IF ISRAELI Prime Minister Benjamin Netanyahu hoped that President Obama would publicly spell out the conditions under which the United States would attack Iran’s nuclear facilities, he likely was disappointed by Monday’s meeting at the White House. Though he spoke expansively about the threat an Iranian nuclear weapon would pose to U.S. national security, Mr. Obama did not advance beyond his long-held position that “all options are at the table.”
By the same token, if Mr. Obama hoped that the Israeli leader would endorse his assertions that “the prime minister and I prefer to resolve this diplomatically” and “do believe that there is still a window that allows for a diplomatic resolution,” he was not satisfied. Mr. Netanyahu made no reference to diplomacy; instead, he underlined that “Israel must reserve the right to defend itself,” adding, “My supreme responsibility . . . is to ensure that Israel remains the master of its fate.”

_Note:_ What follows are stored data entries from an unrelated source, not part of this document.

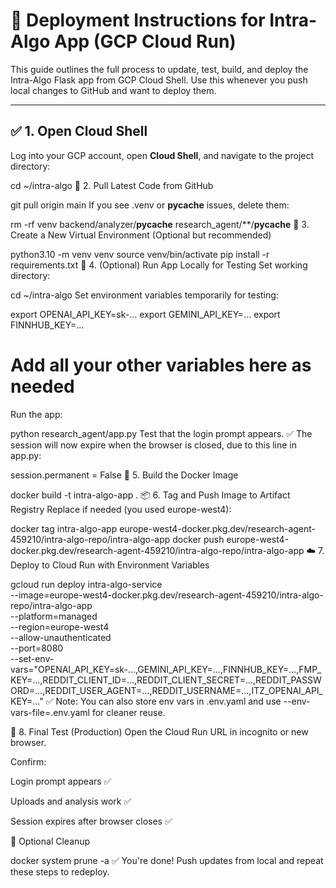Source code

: # 🚀 Deployment Instructions for Intra-Algo App (GCP Cloud Run)

This guide outlines the full process to update, test, build, and deploy the Intra-Algo Flask app from GCP Cloud Shell. Use this whenever you push local changes to GitHub and want to deploy them.

---

## ✅ 1. Open Cloud Shell

Log into your GCP account, open **Cloud Shell**, and navigate to the project directory:


cd ~/intra-algo
🔄 2. Pull Latest Code from GitHub
 
git pull origin main
If you see .venv or __pycache__ issues, delete them:


rm -rf venv backend/analyzer/__pycache__ research_agent/**/__pycache__
🐍 3. Create a New Virtual Environment (Optional but recommended)
 
python3.10 -m venv venv
source venv/bin/activate
pip install -r requirements.txt
🧪 4. (Optional) Run App Locally for Testing
Set working directory:

cd ~/intra-algo
Set environment variables temporarily for testing:


export OPENAI_API_KEY=sk-...
export GEMINI_API_KEY=...
export FINNHUB_KEY=...
# Add all your other variables here as needed
Run the app:

python research_agent/app.py
Test that the login prompt appears. ✅ The session will now expire when the browser is closed, due to this line in app.py:


session.permanent = False
🐳 5. Build the Docker Image

docker build -t intra-algo-app .
📦 6. Tag and Push Image to Artifact Registry
Replace <your-region> if needed (you used europe-west4):


docker tag intra-algo-app europe-west4-docker.pkg.dev/research-agent-459210/intra-algo-repo/intra-algo-app
docker push europe-west4-docker.pkg.dev/research-agent-459210/intra-algo-repo/intra-algo-app
☁️ 7. Deploy to Cloud Run with Environment Variables

gcloud run deploy intra-algo-service \
  --image=europe-west4-docker.pkg.dev/research-agent-459210/intra-algo-repo/intra-algo-app \
  --platform=managed \
  --region=europe-west4 \
  --allow-unauthenticated \
  --port=8080 \
  --set-env-vars="OPENAI_API_KEY=sk-...,GEMINI_API_KEY=...,FINNHUB_KEY=...,FMP_KEY=...,REDDIT_CLIENT_ID=...,REDDIT_CLIENT_SECRET=...,REDDIT_PASSWORD=...,REDDIT_USER_AGENT=...,REDDIT_USERNAME=...,ITZ_OPENAI_API_KEY=..." 
✅ Note: You can also store env vars in .env.yaml and use --env-vars-file=.env.yaml for cleaner reuse.

🧪 8. Final Test (Production)
Open the Cloud Run URL in incognito or new browser.

Confirm:

Login prompt appears ✅

Uploads and analysis work ✅

Session expires after browser closes ✅

📁 Optional Cleanup

docker system prune -a
✅ You're done!
Push updates from local and repeat these steps to redeploy.

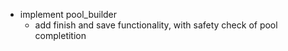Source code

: - implement pool_builder
    - add finish and save functionality, with safety check of
        pool completition
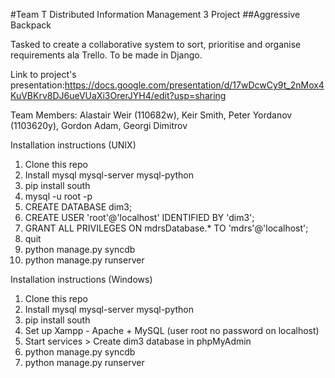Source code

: #Team T Distributed Information Management 3 Project
##Aggressive Backpack

Tasked to create a collaborative system to sort, prioritise and organise requirements ala Trello. To be made in Django.


Link to project's presentation:https://docs.google.com/presentation/d/17wDcwCy9t_2nMox4KuVBKrv8DJ6ueVUaXi3OrerJYH4/edit?usp=sharing

Team Members: Alastair Weir (110682w), Keir Smith, Peter Yordanov (1103620y), Gordon Adam, Georgi Dimitrov


Installation instructions (UNIX)

1. Clone this repo
2. Install mysql mysql-server mysql-python
3. pip install south
4. mysql -u root -p
5. CREATE DATABASE dim3;
6. CREATE USER 'root'@'localhost' IDENTIFIED BY 'dim3';
7. GRANT ALL PRIVILEGES ON mdrsDatabase.* TO 'mdrs'@'localhost';
8. quit
9. python manage.py syncdb
10. python manage.py runserver

Installation instructions (Windows)

1. Clone this repo
2. Install mysql mysql-server mysql-python
3. pip install south
4. Set up Xampp  - Apache + MySQL (user root no password on localhost)
5. Start services > Create dim3 database in phpMyAdmin
6. python manage.py syncdb
7. python manage.py runserver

Though each man spoke of the solidity of the countries’ alliance, there is little doubt that Mr. Obama and Mr. Netanyahu continue to assess the threat from Iran and the best means of addressing it differently. Whether that leads to an Israeli strike on Iran over U.S. objections, Mr. Obama was no doubt right to predict “a series of difficult months” ahead.
In our view, Mr. Obama’s arguments against an early attack on Iran, which he outlined in a speech to the AIPAC (American Israel Public Affairs Committee) lobbying group and in an interview, as well as alongside Mr. Netanyahu, were persuasive. Mr. Obama conceded that Iran had not yet made a decision to seek a diplomatic settlement with the West. But he told the Atlantic’s Jeffrey Goldberg that Tehran “is not yet in a position to obtain a nuclear weapon without us having a pretty long lead time in which we know that they are making that attempt.”
While not explicitly threatening military action in that instance, Mr. Obama was clear in saying that “my policy . . . is not going to be one of containment,” and that preventing Iran from obtaining a bomb was “profoundly in the United States’ interest.” That should undercut charges by GOP presidential candidates that the president is ready to accept an Iranian bomb.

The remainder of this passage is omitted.